> **Problem to work on**
Omit the images. Reproduce each line of the records exactly as it appears.

==== Extracted information ====

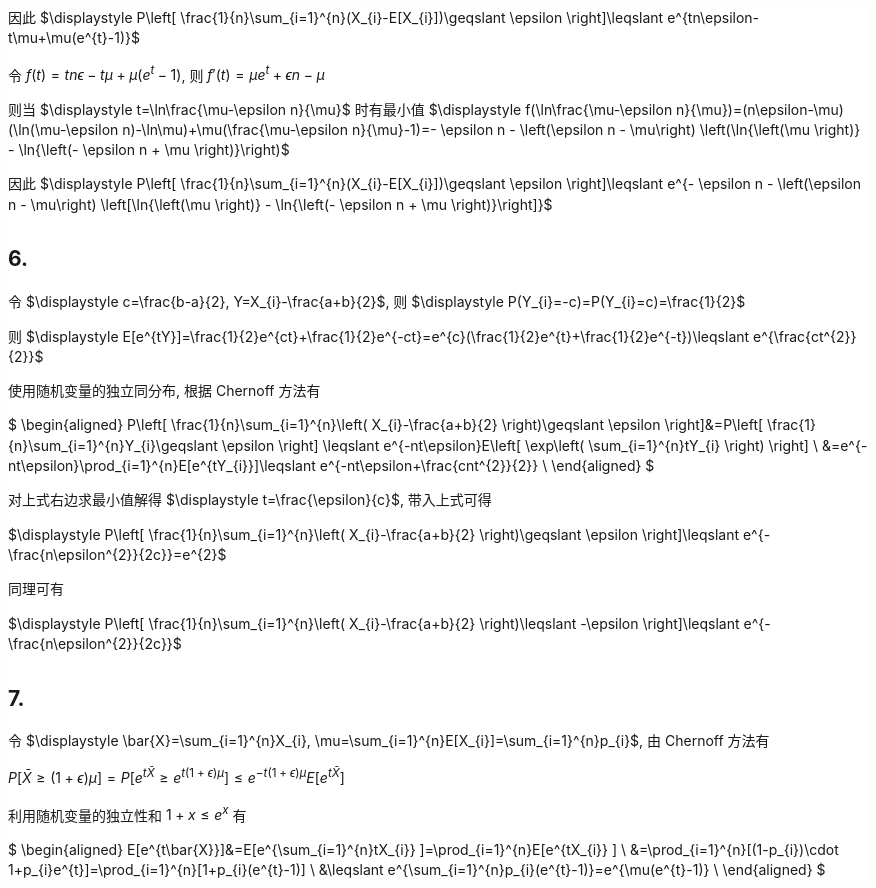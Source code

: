 因此 $\displaystyle P\left[ \frac{1}{n}\sum_{i=1}^{n}(X_{i}-E[X_{i}])\geqslant \epsilon \right]\leqslant e^{tn\epsilon-t\mu+\mu(e^{t}-1)}$

令 $f(t)=tn\epsilon-t\mu+\mu(e^{t}-1)$, 则 $f'(t)=\mu e^{t}+\epsilon n - \mu$

则当 $\displaystyle t=\ln\frac{\mu-\epsilon n}{\mu}$ 时有最小值 $\displaystyle f(\ln\frac{\mu-\epsilon n}{\mu})=(n\epsilon-\mu)(\ln(\mu-\epsilon n)-\ln\mu)+\mu(\frac{\mu-\epsilon n}{\mu}-1)=- \epsilon n - \left(\epsilon n - \mu\right) \left(\ln{\left(\mu \right)} - \ln{\left(- \epsilon n + \mu \right)}\right)$

因此 $\displaystyle P\left[ \frac{1}{n}\sum_{i=1}^{n}(X_{i}-E[X_{i}])\geqslant \epsilon \right]\leqslant e^{- \epsilon n - \left(\epsilon n - \mu\right) \left[\ln{\left(\mu \right)} - \ln{\left(- \epsilon n + \mu \right)}\right]}$


## 6.

令 $\displaystyle c=\frac{b-a}{2}, Y=X_{i}-\frac{a+b}{2}$, 则 $\displaystyle P(Y_{i}=-c)=P(Y_{i}=c)=\frac{1}{2}$

则 $\displaystyle E[e^{tY}]=\frac{1}{2}e^{ct}+\frac{1}{2}e^{-ct}=e^{c}(\frac{1}{2}e^{t}+\frac{1}{2}e^{-t})\leqslant e^{\frac{ct^{2}}{2}}$

使用随机变量的独立同分布, 根据 Chernoff 方法有

$
\begin{aligned}
P\left[ \frac{1}{n}\sum_{i=1}^{n}\left( X_{i}-\frac{a+b}{2} \right)\geqslant \epsilon \right]&=P\left[ \frac{1}{n}\sum_{i=1}^{n}Y_{i}\geqslant \epsilon \right] \leqslant e^{-nt\epsilon}E\left[ \exp\left( \sum_{i=1}^{n}tY_{i} \right) \right] \\
&=e^{-nt\epsilon}\prod_{i=1}^{n}E[e^{tY_{i}}]\leqslant e^{-nt\epsilon+\frac{cnt^{2}}{2}} \\
\end{aligned}
$

对上式右边求最小值解得 $\displaystyle t=\frac{\epsilon}{c}$, 带入上式可得

$\displaystyle P\left[ \frac{1}{n}\sum_{i=1}^{n}\left( X_{i}-\frac{a+b}{2} \right)\geqslant \epsilon \right]\leqslant e^{-\frac{n\epsilon^{2}}{2c}}=e^{2}$

同理可有

$\displaystyle P\left[ \frac{1}{n}\sum_{i=1}^{n}\left( X_{i}-\frac{a+b}{2} \right)\leqslant -\epsilon \right]\leqslant e^{-\frac{n\epsilon^{2}}{2c}}$


## 7.

令 $\displaystyle \bar{X}=\sum_{i=1}^{n}X_{i}, \mu=\sum_{i=1}^{n}E[X_{i}]=\sum_{i=1}^{n}p_{i}$, 由 Chernoff 方法有

$P\left[ \bar{X}\geqslant (1+\epsilon)\mu \right]=P[e^{t\bar{X}}\geqslant e^{t(1+\epsilon)\mu}]\leqslant e^{-t(1+\epsilon)\mu}E[e^{t\bar{X}}]$

利用随机变量的独立性和 $1+x\leqslant e^{x}$ 有

$
\begin{aligned}
E[e^{t\bar{X}}]&=E[e^{\sum_{i=1}^{n}tX_{i}} ]=\prod_{i=1}^{n}E[e^{tX_{i}}   ] \\
&=\prod_{i=1}^{n}[(1-p_{i})\cdot 1+p_{i}e^{t}]=\prod_{i=1}^{n}[1+p_{i}(e^{t}-1)] \\
&\leqslant e^{\sum_{i=1}^{n}p_{i}(e^{t}-1)}=e^{\mu(e^{t}-1)} \\
\end{aligned}
$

====

> **Task answer**
Source code

: 因此 $\displaystyle P\left[ \frac{1}{n}\sum_{i=1}^{n}(X_{i}-E[X_{i}])\geqslant \epsilon \right]\leqslant e^{tn\epsilon-t\mu+\mu(e^{t}-1)}$

令 $f(t)=tn\epsilon-t\mu+\mu(e^{t}-1)$, 则 $f'(t)=\mu e^{t}+\epsilon n - \mu$

则当 $\displaystyle t=\ln\frac{\mu-\epsilon n}{\mu}$ 时有最小值 $\displaystyle f(\ln\frac{\mu-\epsilon n}{\mu})=(n\epsilon-\mu)(\ln(\mu-\epsilon n)-\ln\mu)+\mu(\frac{\mu-\epsilon n}{\mu}-1)=- \epsilon n - \left(\epsilon n - \mu\right) \left(\ln{\left(\mu \right)} - \ln{\left(- \epsilon n + \mu \right)}\right)$

因此 $\displaystyle P\left[ \frac{1}{n}\sum_{i=1}^{n}(X_{i}-E[X_{i}])\geqslant \epsilon \right]\leqslant e^{- \epsilon n - \left(\epsilon n - \mu\right) \left[\ln{\left(\mu \right)} - \ln{\left(- \epsilon n + \mu \right)}\right]}$


## 6.

令 $\displaystyle c=\frac{b-a}{2}, Y=X_{i}-\frac{a+b}{2}$, 则 $\displaystyle P(Y_{i}=-c)=P(Y_{i}=c)=\frac{1}{2}$

则 $\displaystyle E[e^{tY}]=\frac{1}{2}e^{ct}+\frac{1}{2}e^{-ct}=e^{c}(\frac{1}{2}e^{t}+\frac{1}{2}e^{-t})\leqslant e^{\frac{ct^{2}}{2}}$

使用随机变量的独立同分布, 根据 Chernoff 方法有

$
\begin{aligned}
P\left[ \frac{1}{n}\sum_{i=1}^{n}\left( X_{i}-\frac{a+b}{2} \right)\geqslant \epsilon \right]&=P\left[ \frac{1}{n}\sum_{i=1}^{n}Y_{i}\geqslant \epsilon \right] \leqslant e^{-nt\epsilon}E\left[ \exp\left( \sum_{i=1}^{n}tY_{i} \right) \right] \\
&=e^{-nt\epsilon}\prod_{i=1}^{n}E[e^{tY_{i}}]\leqslant e^{-nt\epsilon+\frac{cnt^{2}}{2}} \\
\end{aligned}
$

对上式右边求最小值解得 $\displaystyle t=\frac{\epsilon}{c}$, 带入上式可得

$\displaystyle P\left[ \frac{1}{n}\sum_{i=1}^{n}\left( X_{i}-\frac{a+b}{2} \right)\geqslant \epsilon \right]\leqslant e^{-\frac{n\epsilon^{2}}{2c}}=e^{2}$

同理可有

$\displaystyle P\left[ \frac{1}{n}\sum_{i=1}^{n}\left( X_{i}-\frac{a+b}{2} \right)\leqslant -\epsilon \right]\leqslant e^{-\frac{n\epsilon^{2}}{2c}}$


## 7.

令 $\displaystyle \bar{X}=\sum_{i=1}^{n}X_{i}, \mu=\sum_{i=1}^{n}E[X_{i}]=\sum_{i=1}^{n}p_{i}$, 由 Chernoff 方法有

$P\left[ \bar{X}\geqslant (1+\epsilon)\mu \right]=P[e^{t\bar{X}}\geqslant e^{t(1+\epsilon)\mu}]\leqslant e^{-t(1+\epsilon)\mu}E[e^{t\bar{X}}]$

利用随机变量的独立性和 $1+x\leqslant e^{x}$ 有

$
\begin{aligned}
E[e^{t\bar{X}}]&=E[e^{\sum_{i=1}^{n}tX_{i}} ]=\prod_{i=1}^{n}E[e^{tX_{i}}   ] \\
&=\prod_{i=1}^{n}[(1-p_{i})\cdot 1+p_{i}e^{t}]=\prod_{i=1}^{n}[1+p_{i}(e^{t}-1)] \\
&\leqslant e^{\sum_{i=1}^{n}p_{i}(e^{t}-1)}=e^{\mu(e^{t}-1)} \\
\end{aligned}
$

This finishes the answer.